Problem to solve » Once you find the line containing "Q3.1 : ファイルのコピー" in the data below, copy it and each following line exactly, up to and including the line containing "さらに改造して実用的なコマン", and nothing else.

Data for review »
════════════════════

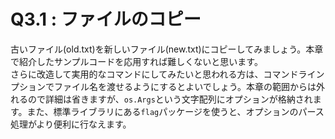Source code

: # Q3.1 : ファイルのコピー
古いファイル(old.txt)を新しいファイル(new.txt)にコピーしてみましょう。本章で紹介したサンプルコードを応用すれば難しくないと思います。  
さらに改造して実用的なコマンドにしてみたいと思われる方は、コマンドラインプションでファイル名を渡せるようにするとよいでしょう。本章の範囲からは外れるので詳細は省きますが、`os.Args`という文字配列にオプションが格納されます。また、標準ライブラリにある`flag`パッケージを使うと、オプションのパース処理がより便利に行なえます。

════════════════════

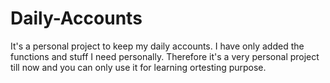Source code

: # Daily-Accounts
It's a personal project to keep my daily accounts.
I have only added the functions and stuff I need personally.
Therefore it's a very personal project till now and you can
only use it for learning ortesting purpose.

════════════════════

Solution to this exercise »
: # Q3.1 : ファイルのコピー
古いファイル(old.txt)を新しいファイル(new.txt)にコピーしてみましょう。本章で紹介したサンプルコードを応用すれば難しくないと思います。  
さらに改造して実用的なコマンドにしてみたいと思われる方は、コマンドラインプションでファイル名を渡せるようにするとよいでしょう。本章の範囲からは外れるので詳細は省きますが、`os.Args`という文字配列にオプションが格納されます。また、標準ライブラリにある`flag`パッケージを使うと、オプションのパース処理がより便利に行なえます。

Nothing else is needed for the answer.